Try it |
Find the string "Adapter" in the records. Copy every line it appears in.

Dataset excerpts |
□ □ □

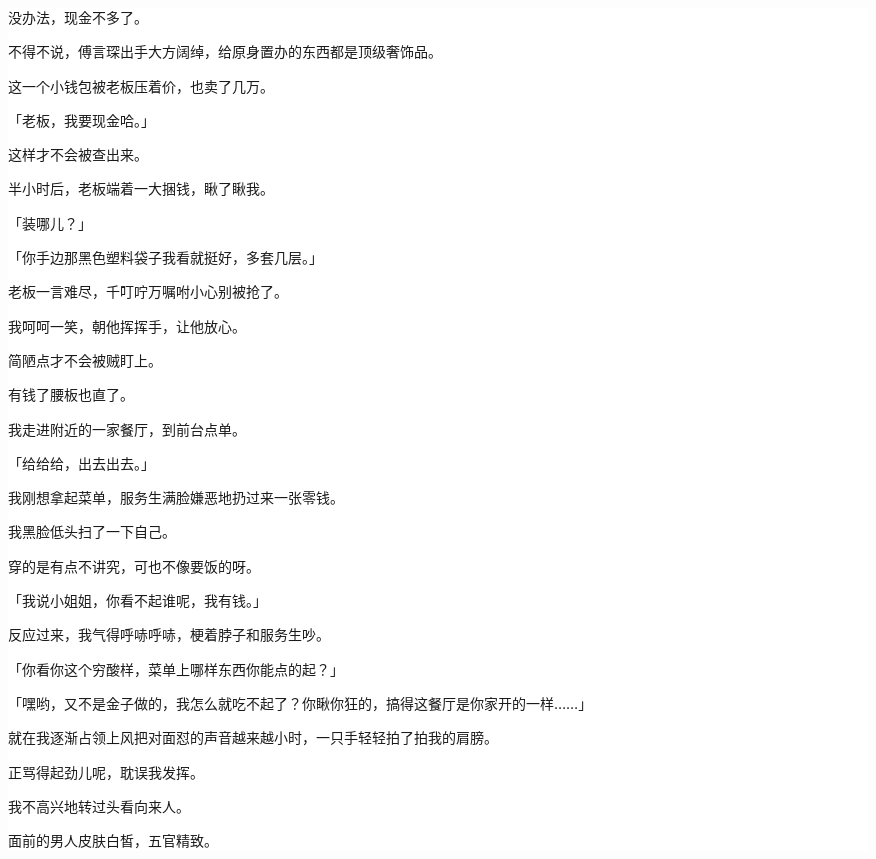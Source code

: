 没办法，现金不多了。


不得不说，傅言琛出手大方阔绰，给原身置办的东西都是顶级奢饰品。


这一个小钱包被老板压着价，也卖了几万。


「老板，我要现金哈。」


这样才不会被查出来。


半小时后，老板端着一大捆钱，瞅了瞅我。


「装哪儿？」


「你手边那黑色塑料袋子我看就挺好，多套几层。」


老板一言难尽，千叮咛万嘱咐小心别被抢了。


我呵呵一笑，朝他挥挥手，让他放心。


简陋点才不会被贼盯上。


有钱了腰板也直了。


我走进附近的一家餐厅，到前台点单。


「给给给，出去出去。」


我刚想拿起菜单，服务生满脸嫌恶地扔过来一张零钱。


我黑脸低头扫了一下自己。


穿的是有点不讲究，可也不像要饭的呀。


「我说小姐姐，你看不起谁呢，我有钱。」


反应过来，我气得呼哧呼哧，梗着脖子和服务生吵。


「你看你这个穷酸样，菜单上哪样东西你能点的起？」


「嘿哟，又不是金子做的，我怎么就吃不起了？你瞅你狂的，搞得这餐厅是你家开的一样……」


就在我逐渐占领上风把对面怼的声音越来越小时，一只手轻轻拍了拍我的肩膀。


正骂得起劲儿呢，耽误我发挥。


我不高兴地转过头看向来人。


面前的男人皮肤白皙，五官精致。
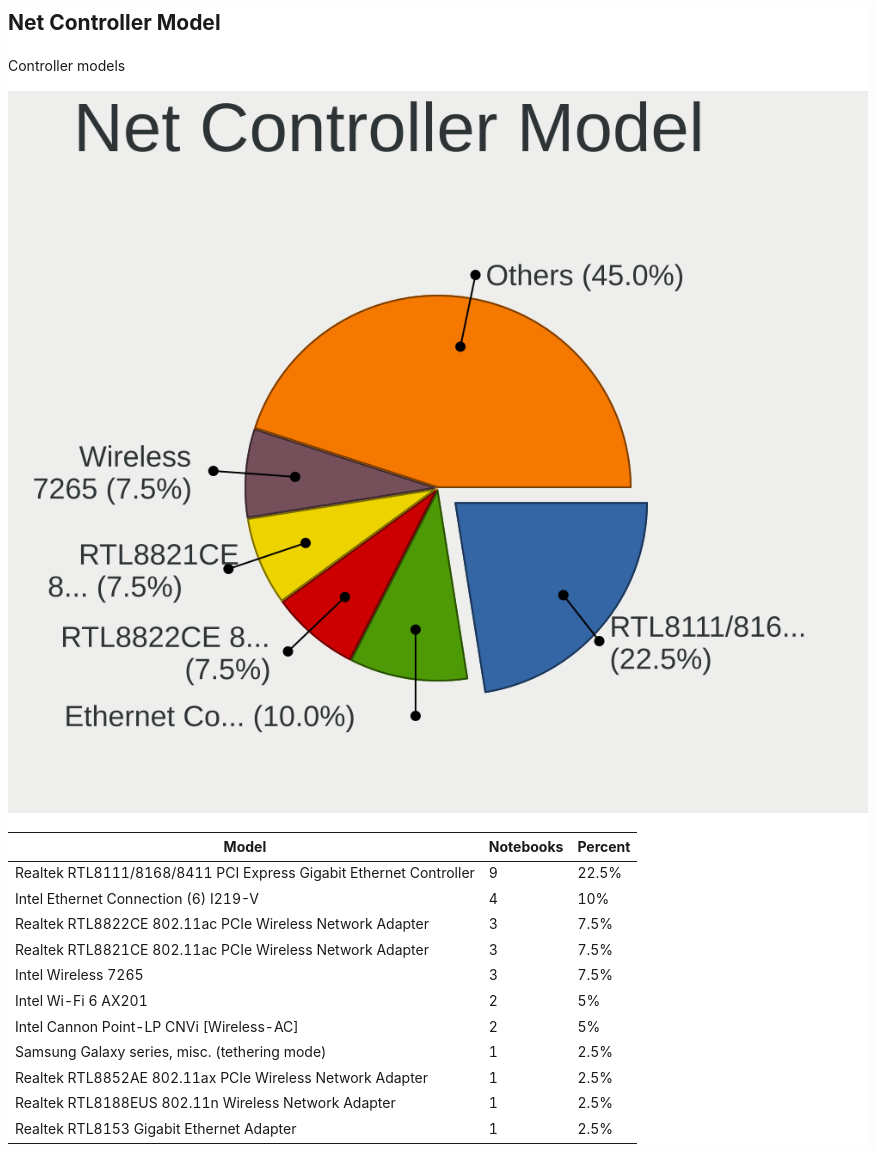 Net Controller Model
--------------------

Controller models

![Net Controller Model](./images/pie_chart/net_model.svg)


| Model                                                             | Notebooks | Percent |
|-------------------------------------------------------------------|-----------|---------|
| Realtek RTL8111/8168/8411 PCI Express Gigabit Ethernet Controller | 9         | 22.5%   |
| Intel Ethernet Connection (6) I219-V                              | 4         | 10%     |
| Realtek RTL8822CE 802.11ac PCIe Wireless Network Adapter          | 3         | 7.5%    |
| Realtek RTL8821CE 802.11ac PCIe Wireless Network Adapter          | 3         | 7.5%    |
| Intel Wireless 7265                                               | 3         | 7.5%    |
| Intel Wi-Fi 6 AX201                                               | 2         | 5%      |
| Intel Cannon Point-LP CNVi [Wireless-AC]                          | 2         | 5%      |
| Samsung Galaxy series, misc. (tethering mode)                     | 1         | 2.5%    |
| Realtek RTL8852AE 802.11ax PCIe Wireless Network Adapter          | 1         | 2.5%    |
| Realtek RTL8188EUS 802.11n Wireless Network Adapter               | 1         | 2.5%    |
| Realtek RTL8153 Gigabit Ethernet Adapter                          | 1         | 2.5%    |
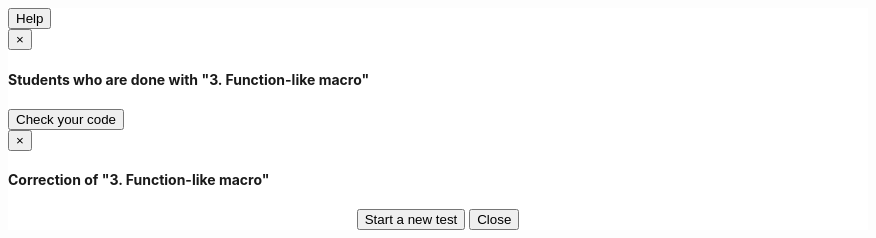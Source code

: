 <button class="student-task-done-by btn btn-default btn-sm" data-task-id="948" data-batch-id="26" data-toggle="modal" data-target="#task-948-users-done-modal">
Help
</button>
<div class="modal fade users-done-modal" id="task-948-users-done-modal" data-task-id="948" data-batch-id="26">
<div class="modal-dialog">
<div class="modal-content">
<div class="modal-header">
<button type="button" class="close" data-dismiss="modal" aria-label="Close"><span aria-hidden="true">&times;</span></button>
<h4 class="modal-title">Students who are done with "3. Function-like macro"</h4>
</div>
<div class="modal-body">
<div class="list-group">
</div>
<div class="spinner">
<div class="bounce1"></div>
<div class="bounce2"></div>
<div class="bounce3"></div>
</div>
<div class="error"></div>
</div>
</div>
</div>
</div>


<button class="btn btn-default btn-sm check-your-task-948-modal-button" data-task-id="948" data-toggle="modal" data-target="#task-test-correction-948-correction-modal" id="task-num-3-check-code-btn" data-gtm-custom-event-name="task_checker_modal" data-gtm-custom-event-options='{&quot;taskId&quot;:948}'>
Check your code
</button>
<div class="modal fade task_correction_modal student_modal" id="task-test-correction-948-correction-modal">
<div class="modal-dialog">
<div class="modal-content">
<div class="modal-header">
<button type="button" class="close" data-dismiss="modal" aria-label="Close"><span aria-hidden="true">&times;</span></button>
<h4 class="modal-title">Correction of "3. Function-like macro"</h4>
</div>
<div class="modal-body">
<div class="actions">
<center>
<div class="alert alert-info hidden"></div>

<button name="button" type="submit" class="btn btn-primary correction_request_test_send" data-task-id="948">Start a new test</button>
<button class="btn btn-default close-modal hidden" data-dismiss="modal" type="button">Close</button>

□ □ □

Exercise result |
| Realtek RTL8822CE 802.11ac PCIe Wireless Network Adapter          | 3         | 7.5%    |
| Realtek RTL8821CE 802.11ac PCIe Wireless Network Adapter          | 3         | 7.5%    |
| Realtek RTL8852AE 802.11ax PCIe Wireless Network Adapter          | 1         | 2.5%    |
| Realtek RTL8188EUS 802.11n Wireless Network Adapter               | 1         | 2.5%    |
| Realtek RTL8153 Gigabit Ethernet Adapter                          | 1         | 2.5%    |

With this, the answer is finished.